Stored data:
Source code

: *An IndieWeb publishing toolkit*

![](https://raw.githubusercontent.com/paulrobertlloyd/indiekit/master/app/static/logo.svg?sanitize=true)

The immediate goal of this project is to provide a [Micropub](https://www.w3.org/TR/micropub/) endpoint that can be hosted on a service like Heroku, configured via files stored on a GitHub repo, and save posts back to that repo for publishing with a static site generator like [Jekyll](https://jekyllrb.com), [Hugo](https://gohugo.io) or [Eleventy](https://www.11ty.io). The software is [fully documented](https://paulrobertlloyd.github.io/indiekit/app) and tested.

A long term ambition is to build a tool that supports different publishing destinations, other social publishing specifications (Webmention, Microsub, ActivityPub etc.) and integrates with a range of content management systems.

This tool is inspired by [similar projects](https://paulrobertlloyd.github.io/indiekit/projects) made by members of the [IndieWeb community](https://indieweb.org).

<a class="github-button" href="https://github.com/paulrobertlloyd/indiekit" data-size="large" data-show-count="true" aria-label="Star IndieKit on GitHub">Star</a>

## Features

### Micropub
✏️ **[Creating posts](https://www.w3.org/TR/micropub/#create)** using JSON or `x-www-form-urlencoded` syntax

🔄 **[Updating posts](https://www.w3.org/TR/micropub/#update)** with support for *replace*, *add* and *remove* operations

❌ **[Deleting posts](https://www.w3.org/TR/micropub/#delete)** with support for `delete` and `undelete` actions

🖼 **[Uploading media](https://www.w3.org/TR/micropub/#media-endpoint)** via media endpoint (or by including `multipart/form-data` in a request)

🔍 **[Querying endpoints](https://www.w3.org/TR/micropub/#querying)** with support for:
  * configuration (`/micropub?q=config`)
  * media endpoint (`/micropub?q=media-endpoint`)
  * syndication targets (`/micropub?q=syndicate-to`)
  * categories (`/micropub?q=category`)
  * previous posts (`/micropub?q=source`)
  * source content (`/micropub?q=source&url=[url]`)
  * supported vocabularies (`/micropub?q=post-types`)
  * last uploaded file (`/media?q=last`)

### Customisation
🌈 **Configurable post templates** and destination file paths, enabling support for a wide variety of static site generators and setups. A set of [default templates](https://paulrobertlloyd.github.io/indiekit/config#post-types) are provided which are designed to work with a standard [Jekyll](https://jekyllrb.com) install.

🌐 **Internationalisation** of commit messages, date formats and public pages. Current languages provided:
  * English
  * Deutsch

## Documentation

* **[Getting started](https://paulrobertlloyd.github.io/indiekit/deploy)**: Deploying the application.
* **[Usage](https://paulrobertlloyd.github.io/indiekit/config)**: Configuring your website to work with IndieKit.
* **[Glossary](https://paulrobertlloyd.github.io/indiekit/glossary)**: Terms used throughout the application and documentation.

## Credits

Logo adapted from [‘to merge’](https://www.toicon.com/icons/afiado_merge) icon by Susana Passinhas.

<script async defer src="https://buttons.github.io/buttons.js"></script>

● AIM OF THE TASK
Take the entries and copy them out exactly.

● RESULT BELOW
Source code

: *An IndieWeb publishing toolkit*

![](https://raw.githubusercontent.com/paulrobertlloyd/indiekit/master/app/static/logo.svg?sanitize=true)

The immediate goal of this project is to provide a [Micropub](https://www.w3.org/TR/micropub/) endpoint that can be hosted on a service like Heroku, configured via files stored on a GitHub repo, and save posts back to that repo for publishing with a static site generator like [Jekyll](https://jekyllrb.com), [Hugo](https://gohugo.io) or [Eleventy](https://www.11ty.io). The software is [fully documented](https://paulrobertlloyd.github.io/indiekit/app) and tested.

A long term ambition is to build a tool that supports different publishing destinations, other social publishing specifications (Webmention, Microsub, ActivityPub etc.) and integrates with a range of content management systems.

This tool is inspired by [similar projects](https://paulrobertlloyd.github.io/indiekit/projects) made by members of the [IndieWeb community](https://indieweb.org).

<a class="github-button" href="https://github.com/paulrobertlloyd/indiekit" data-size="large" data-show-count="true" aria-label="Star IndieKit on GitHub">Star</a>

## Features

### Micropub
✏️ **[Creating posts](https://www.w3.org/TR/micropub/#create)** using JSON or `x-www-form-urlencoded` syntax

🔄 **[Updating posts](https://www.w3.org/TR/micropub/#update)** with support for *replace*, *add* and *remove* operations

❌ **[Deleting posts](https://www.w3.org/TR/micropub/#delete)** with support for `delete` and `undelete` actions

🖼 **[Uploading media](https://www.w3.org/TR/micropub/#media-endpoint)** via media endpoint (or by including `multipart/form-data` in a request)

🔍 **[Querying endpoints](https://www.w3.org/TR/micropub/#querying)** with support for:
  * configuration (`/micropub?q=config`)
  * media endpoint (`/micropub?q=media-endpoint`)
  * syndication targets (`/micropub?q=syndicate-to`)
  * categories (`/micropub?q=category`)
  * previous posts (`/micropub?q=source`)
  * source content (`/micropub?q=source&url=[url]`)
  * supported vocabularies (`/micropub?q=post-types`)
  * last uploaded file (`/media?q=last`)

### Customisation
🌈 **Configurable post templates** and destination file paths, enabling support for a wide variety of static site generators and setups. A set of [default templates](https://paulrobertlloyd.github.io/indiekit/config#post-types) are provided which are designed to work with a standard [Jekyll](https://jekyllrb.com) install.

🌐 **Internationalisation** of commit messages, date formats and public pages. Current languages provided:
  * English
  * Deutsch

## Documentation

* **[Getting started](https://paulrobertlloyd.github.io/indiekit/deploy)**: Deploying the application.
* **[Usage](https://paulrobertlloyd.github.io/indiekit/config)**: Configuring your website to work with IndieKit.
* **[Glossary](https://paulrobertlloyd.github.io/indiekit/glossary)**: Terms used throughout the application and documentation.

## Credits

Logo adapted from [‘to merge’](https://www.toicon.com/icons/afiado_merge) icon by Susana Passinhas.

<script async defer src="https://buttons.github.io/buttons.js"></script>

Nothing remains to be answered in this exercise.